# My new Rebel



## Gringo (11/10/19)

Got a 75c J Hai... Rebel... man this is nice. Same size as my Dani Mini but light as hell...

Reactions: Like 3 | Winner 2


----------



## Silver (11/10/19)

Looks good @Gringo !

Reactions: Agree 1 | Thanks 1


----------



## Hein (11/10/19)

Gringo said:


> Got a 75c J Hai... Rebel... man this is nice. Same size as my Dani Mini but light as hell...


That's seriously beautiful.....

Reactions: Thanks 1


----------



## Grand Guru (11/10/19)

Looks beautiful indeed @Silver but I find it interesting that Jai doesn’t miss an opportunity to trash talk products/companies that overdo it on branding  man! You can barely see his name on the mod

Reactions: Funny 3 | Thanks 1 | Useful 1


----------



## Timwis (11/10/19)

Yes Rebel Vape Mods are very nice just need to hold it tight on a windy day else it will blow away!!!!

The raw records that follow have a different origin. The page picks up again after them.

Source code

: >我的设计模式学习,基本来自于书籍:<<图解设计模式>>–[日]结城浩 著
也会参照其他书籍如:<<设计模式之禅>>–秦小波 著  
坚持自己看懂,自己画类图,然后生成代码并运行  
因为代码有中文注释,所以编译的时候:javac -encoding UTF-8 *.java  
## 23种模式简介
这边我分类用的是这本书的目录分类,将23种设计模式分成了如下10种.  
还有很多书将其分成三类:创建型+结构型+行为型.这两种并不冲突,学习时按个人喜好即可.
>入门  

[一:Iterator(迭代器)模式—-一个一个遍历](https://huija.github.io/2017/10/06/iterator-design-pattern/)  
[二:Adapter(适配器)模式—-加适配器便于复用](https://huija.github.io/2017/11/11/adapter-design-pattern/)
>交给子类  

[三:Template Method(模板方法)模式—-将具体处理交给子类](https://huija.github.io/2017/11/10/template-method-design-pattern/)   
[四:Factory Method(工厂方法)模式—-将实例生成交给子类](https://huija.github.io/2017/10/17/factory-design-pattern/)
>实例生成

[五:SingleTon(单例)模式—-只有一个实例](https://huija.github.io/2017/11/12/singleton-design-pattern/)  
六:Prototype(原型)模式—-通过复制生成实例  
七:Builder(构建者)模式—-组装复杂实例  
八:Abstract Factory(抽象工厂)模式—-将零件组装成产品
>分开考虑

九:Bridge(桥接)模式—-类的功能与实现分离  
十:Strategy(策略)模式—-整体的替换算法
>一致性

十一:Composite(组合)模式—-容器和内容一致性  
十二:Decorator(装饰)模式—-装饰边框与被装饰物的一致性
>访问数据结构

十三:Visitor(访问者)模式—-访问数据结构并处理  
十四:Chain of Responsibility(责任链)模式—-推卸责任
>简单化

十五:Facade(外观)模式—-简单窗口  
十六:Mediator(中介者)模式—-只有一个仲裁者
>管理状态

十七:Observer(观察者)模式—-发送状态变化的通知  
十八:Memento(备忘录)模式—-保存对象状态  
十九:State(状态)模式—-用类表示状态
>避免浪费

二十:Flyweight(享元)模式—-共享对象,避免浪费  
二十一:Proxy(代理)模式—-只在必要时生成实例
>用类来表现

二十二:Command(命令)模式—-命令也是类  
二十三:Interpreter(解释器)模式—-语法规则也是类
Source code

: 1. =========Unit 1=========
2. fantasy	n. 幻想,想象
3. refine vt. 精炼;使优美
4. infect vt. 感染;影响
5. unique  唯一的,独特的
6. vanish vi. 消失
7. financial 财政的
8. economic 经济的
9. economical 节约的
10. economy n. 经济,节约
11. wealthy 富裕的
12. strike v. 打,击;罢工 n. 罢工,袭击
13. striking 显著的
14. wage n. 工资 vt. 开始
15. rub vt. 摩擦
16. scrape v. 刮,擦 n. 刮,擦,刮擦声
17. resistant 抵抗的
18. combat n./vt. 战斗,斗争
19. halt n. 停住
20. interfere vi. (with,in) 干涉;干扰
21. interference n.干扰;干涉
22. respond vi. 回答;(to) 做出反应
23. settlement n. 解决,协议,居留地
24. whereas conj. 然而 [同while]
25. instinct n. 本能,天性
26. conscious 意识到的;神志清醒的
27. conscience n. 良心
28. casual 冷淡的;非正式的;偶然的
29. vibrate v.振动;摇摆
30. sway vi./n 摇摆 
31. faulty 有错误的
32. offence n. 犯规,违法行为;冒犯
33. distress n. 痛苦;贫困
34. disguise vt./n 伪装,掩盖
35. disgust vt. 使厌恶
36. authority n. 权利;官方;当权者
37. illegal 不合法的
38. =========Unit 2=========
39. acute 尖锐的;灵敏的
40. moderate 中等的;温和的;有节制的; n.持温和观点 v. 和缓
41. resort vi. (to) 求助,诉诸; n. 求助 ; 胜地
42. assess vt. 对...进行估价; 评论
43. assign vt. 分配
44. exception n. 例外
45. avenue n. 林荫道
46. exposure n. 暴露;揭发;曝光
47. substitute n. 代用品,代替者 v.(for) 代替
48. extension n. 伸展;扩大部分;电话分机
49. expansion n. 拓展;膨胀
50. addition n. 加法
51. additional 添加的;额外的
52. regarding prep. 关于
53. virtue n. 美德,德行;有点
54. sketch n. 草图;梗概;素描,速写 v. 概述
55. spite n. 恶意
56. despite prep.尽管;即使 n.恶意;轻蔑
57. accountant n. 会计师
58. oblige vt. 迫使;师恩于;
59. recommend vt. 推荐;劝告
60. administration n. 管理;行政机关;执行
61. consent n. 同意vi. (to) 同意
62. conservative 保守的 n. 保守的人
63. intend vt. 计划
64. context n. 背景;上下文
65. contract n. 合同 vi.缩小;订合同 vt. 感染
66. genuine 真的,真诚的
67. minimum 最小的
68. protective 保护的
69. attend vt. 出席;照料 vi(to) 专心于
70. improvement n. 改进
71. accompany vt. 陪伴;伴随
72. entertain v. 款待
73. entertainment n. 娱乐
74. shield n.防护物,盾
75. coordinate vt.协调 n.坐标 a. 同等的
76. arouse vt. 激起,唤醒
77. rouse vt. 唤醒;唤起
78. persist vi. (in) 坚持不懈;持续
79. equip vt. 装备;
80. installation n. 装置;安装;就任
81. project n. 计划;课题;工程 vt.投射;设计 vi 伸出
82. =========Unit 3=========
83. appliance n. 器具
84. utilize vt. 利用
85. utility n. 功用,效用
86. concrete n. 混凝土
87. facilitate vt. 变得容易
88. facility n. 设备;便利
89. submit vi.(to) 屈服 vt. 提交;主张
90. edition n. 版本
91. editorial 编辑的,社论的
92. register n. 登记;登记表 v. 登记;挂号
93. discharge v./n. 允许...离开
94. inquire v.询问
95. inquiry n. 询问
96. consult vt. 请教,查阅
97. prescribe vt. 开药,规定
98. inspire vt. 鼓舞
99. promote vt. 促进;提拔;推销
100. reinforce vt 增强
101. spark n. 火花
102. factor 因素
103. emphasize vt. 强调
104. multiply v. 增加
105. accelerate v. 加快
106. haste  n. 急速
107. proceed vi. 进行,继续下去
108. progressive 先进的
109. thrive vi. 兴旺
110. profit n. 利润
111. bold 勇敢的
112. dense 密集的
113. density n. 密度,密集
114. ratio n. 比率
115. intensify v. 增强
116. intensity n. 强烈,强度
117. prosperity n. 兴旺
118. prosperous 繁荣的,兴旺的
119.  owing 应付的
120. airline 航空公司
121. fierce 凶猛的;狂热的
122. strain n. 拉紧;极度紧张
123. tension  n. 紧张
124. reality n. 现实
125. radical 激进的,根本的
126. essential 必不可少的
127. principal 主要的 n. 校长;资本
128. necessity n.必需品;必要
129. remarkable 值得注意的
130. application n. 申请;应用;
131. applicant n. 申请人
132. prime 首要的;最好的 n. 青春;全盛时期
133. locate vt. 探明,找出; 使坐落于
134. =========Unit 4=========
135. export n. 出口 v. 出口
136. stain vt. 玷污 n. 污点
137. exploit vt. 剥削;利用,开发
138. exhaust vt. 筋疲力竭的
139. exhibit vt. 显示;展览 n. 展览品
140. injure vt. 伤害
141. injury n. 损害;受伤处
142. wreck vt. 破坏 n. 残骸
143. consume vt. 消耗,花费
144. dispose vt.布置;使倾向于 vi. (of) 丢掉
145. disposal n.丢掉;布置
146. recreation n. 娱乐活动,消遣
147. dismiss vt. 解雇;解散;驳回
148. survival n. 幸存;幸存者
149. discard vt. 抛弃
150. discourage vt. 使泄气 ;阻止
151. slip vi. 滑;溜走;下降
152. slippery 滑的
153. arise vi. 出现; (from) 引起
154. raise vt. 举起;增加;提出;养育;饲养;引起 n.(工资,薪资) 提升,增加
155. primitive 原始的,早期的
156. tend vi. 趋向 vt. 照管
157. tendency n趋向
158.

Reactions: Like 2 | Funny 1


----------



## Gringo (12/10/19)

Size comparison with Dani Mini...

Reactions: Like 3 | Winner 1


----------



## zadiac (12/10/19)

I will also soon have a rebel. Will show and tell then.

Reactions: Like 3


----------



## Hein (12/10/19)

zadiac said:


> I will also soon have a rebel. Will show and tell then.


So unfair.....lol


----------



## zadiac (12/10/19)

Hein said:


> So unfair.....lol



Just like life

Reactions: Winner 1


----------



## Silver (12/10/19)

Gringo said:


> Size comparison with Dani Mini...
> View attachment 180106



Wow, it’s small @Gringo !

Reactions: Like 1


----------



## Timwis (12/10/19)

zadiac said:


> I will also soon have a rebel. Will show and tell then.


The only thing i ever hear people moan about with a rebel mod is how stiff their buttons are to the degree they sometimes even contact Rebel believing it's a fault and isolated to their device. It's not a fault but how they all are which i personally like, no chance of it firing or altering wattage etc by accident!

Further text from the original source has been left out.